* Task: Each line that contains "which" needs to be copied from the listing.

* Supplied information:
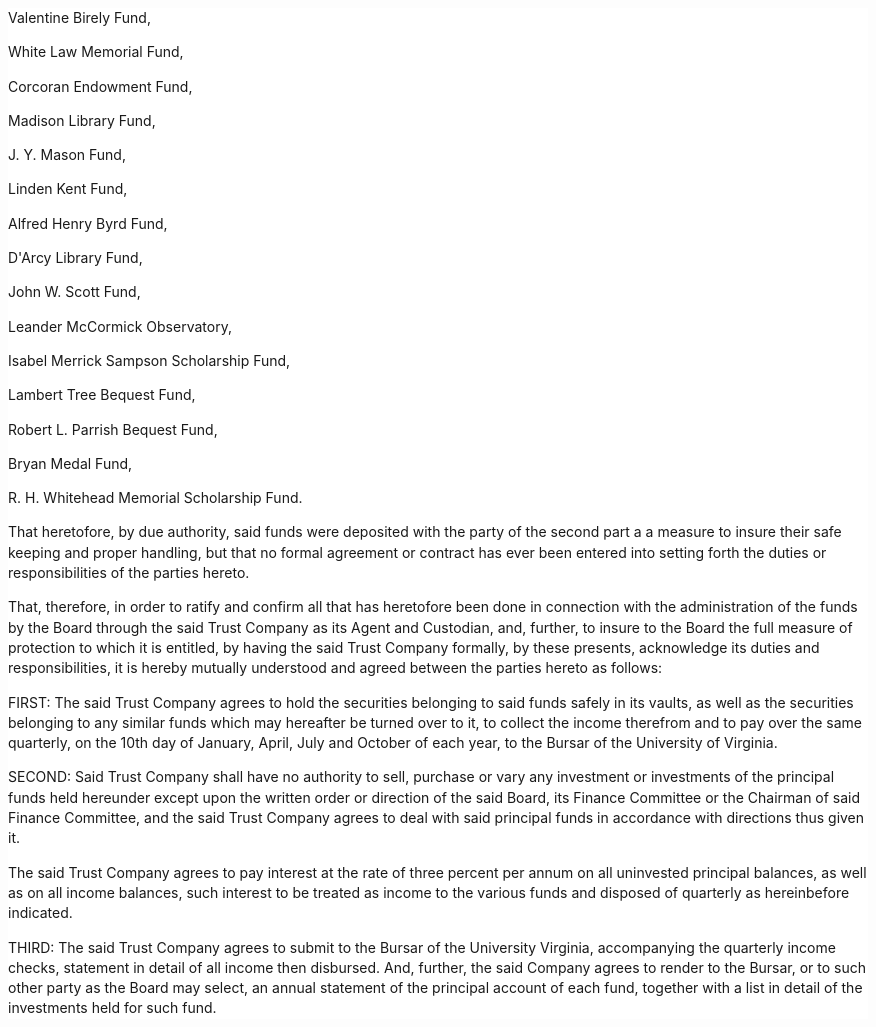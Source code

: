 Valentine Birely Fund,

White Law Memorial Fund,

Corcoran Endowment Fund,

Madison Library Fund,

J. Y. Mason Fund,

Linden Kent Fund,

Alfred Henry Byrd Fund,

D'Arcy Library Fund,

John W. Scott Fund,

Leander McCormick Observatory,

Isabel Merrick Sampson Scholarship Fund,

Lambert Tree Bequest Fund,

Robert L. Parrish Bequest Fund,

Bryan Medal Fund,

R. H. Whitehead Memorial Scholarship Fund.

That heretofore, by due authority, said funds were deposited with the party of the second part a a measure to insure their safe keeping and proper handling, but that no formal agreement or contract has ever been entered into setting forth the duties or responsibilities of the parties hereto.

That, therefore, in order to ratify and confirm all that has heretofore been done in connection with the administration of the funds by the Board through the said Trust Company as its Agent and Custodian, and, further, to insure to the Board the full measure of protection to which it is entitled, by having the said Trust Company formally, by these presents, acknowledge its duties and responsibilities, it is hereby mutually understood and agreed between the parties hereto as follows:

FIRST: The said Trust Company agrees to hold the securities belonging to said funds safely in its vaults, as well as the securities belonging to any similar funds which may hereafter be turned over to it, to collect the income therefrom and to pay over the same quarterly, on the 10th day of January, April, July and October of each year, to the Bursar of the University of Virginia.

SECOND: Said Trust Company shall have no authority to sell, purchase or vary any investment or investments of the principal funds held hereunder except upon the written order or direction of the said Board, its Finance Committee or the Chairman of said Finance Committee, and the said Trust Company agrees to deal with said principal funds in accordance with directions thus given it.

The said Trust Company agrees to pay interest at the rate of three percent per annum on all uninvested principal balances, as well as on all income balances, such interest to be treated as income to the various funds and disposed of quarterly as hereinbefore indicated.

THIRD: The said Trust Company agrees to submit to the Bursar of the University Virginia, accompanying the quarterly income checks, statement in detail of all income then disbursed. And, further, the said Company agrees to render to the Bursar, or to such other party as the Board may select, an annual statement of the principal account of each fund, together with a list in detail of the investments held for such fund.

* Response:
That, therefore, in order to ratify and confirm all that has heretofore been done in connection with the administration of the funds by the Board through the said Trust Company as its Agent and Custodian, and, further, to insure to the Board the full measure of protection to which it is entitled, by having the said Trust Company formally, by these presents, acknowledge its duties and responsibilities, it is hereby mutually understood and agreed between the parties hereto as follows:
FIRST: The said Trust Company agrees to hold the securities belonging to said funds safely in its vaults, as well as the securities belonging to any similar funds which may hereafter be turned over to it, to collect the income therefrom and to pay over the same quarterly, on the 10th day of January, April, July and October of each year, to the Bursar of the University of Virginia.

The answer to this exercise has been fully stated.